[Question]Where is the docs about source control(svn)?

Hello guys,

I’ve used svn for years and have tried enabled source control inside editor for a while. And I felt confused. When I pressed “checkin”, sometimes it commit changes sometimes not. The same thing happend on “checkout”, “sync”, I don’t know what they exactly mean.

As a traditional svn user, I wonder how to “update”, “commit”, “revert” and “lock”/“unlock”. Can anyone help me find docs about it?

I’m using subversion(1.9.0) and testing these by keep two editor opening on one single computer, is it why I have failed to use svn inside?

Thanks.

maybe this feature will be more available for common user in the future.

close this thread

In my experience (using SVN in UE 4.8.3), Sync is highly unreliable (doesn’t refresh assets in the editor until the editor is closed and opened again), but I never had any problems with committing my changes.

For the record, here’s a short explanation of the terms:

  • Checkout = lock a file for editing
  • Checkin = Submit = commit your changes
  • Sync = update to the latest revision
  • Depot = latest revision

You can only check in (= submit/commit) files you have checked out. They’ll be marked with a red tick symbol.
I’ve been unable to release the lock on a file I checked out without either reverting or committing my changes.
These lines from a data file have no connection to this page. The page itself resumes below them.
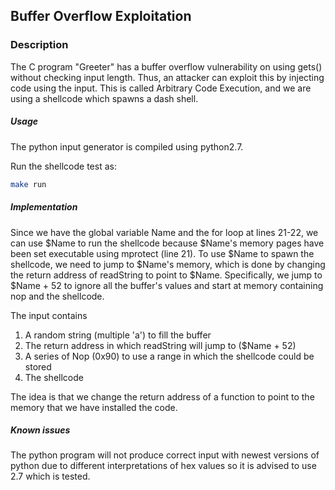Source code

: ## Buffer Overflow Exploitation

### Description

The C program "Greeter" has a buffer overflow vulnerability on using gets() 
without checking input length. Thus, an attacker can exploit this by injecting
code using the input. This is called Arbitrary Code Execution, and we are using
a shellcode which spawns a dash shell.

##### Usage
The python input generator is compiled using python2.7.

Run the shellcode test as:
```bash
make run
``` 

##### Implementation 

Since we have the global variable Name and the for loop at lines 21-22, 
we can use $Name to run the shellcode because $Name's memory pages 
have been set executable using mprotect (line 21). To use $Name to spawn
the shellcode, we need to jump to $Name's memory, which is done by 
changing the return address of readString to point to $Name. Specifically,
we jump to $Name + 52 to ignore all the buffer's values and start at memory 
containing nop and the shellcode.

The input contains 
1. A random string (multiple 'a') to fill the buffer
2. The return address in which readString will jump to ($Name + 52)
3. A series of Nop (0x90) to use a range in which the shellcode could be stored
4. The shellcode

The idea is that we change the return address of a function to point to 
the memory that we have installed the code.

##### Known issues

The python program will not produce correct input with newest versions of python 
due to different interpretations of hex values so it is advised to use 2.7 which is tested.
We’re currently using both TortoiseSVN and the in-editor source control concurrently. We use them for different tasks, though:

TortoiseSVN:

  • the initial checkout of the project
  • update to the latest revision
  • revert to previous revisions
  • view the change log of the entire project
  • view the change log of text files (C++, configs)
  • release file locks (without committing or reverting)

In-editor source control:

  • checkout (lock) assets I’m working on
  • commit changes
  • view the change log of a specific Blueprint
  • view Blueprint diffs (including local changes)
  • revert my local changes on a Blueprint

I always have several checkouts of the same project lying around (usually at different revisions), so I can tell you with absolute certainty that this has never been a problem at all. However, you won’t be able to test file locks that way because your locks will always affect both repositories.

Thanks a lot for the detailed reply.

As you’ve post, in-editor source control has certain benefits, like view BP diffs. But it still needs some works to do to get better points.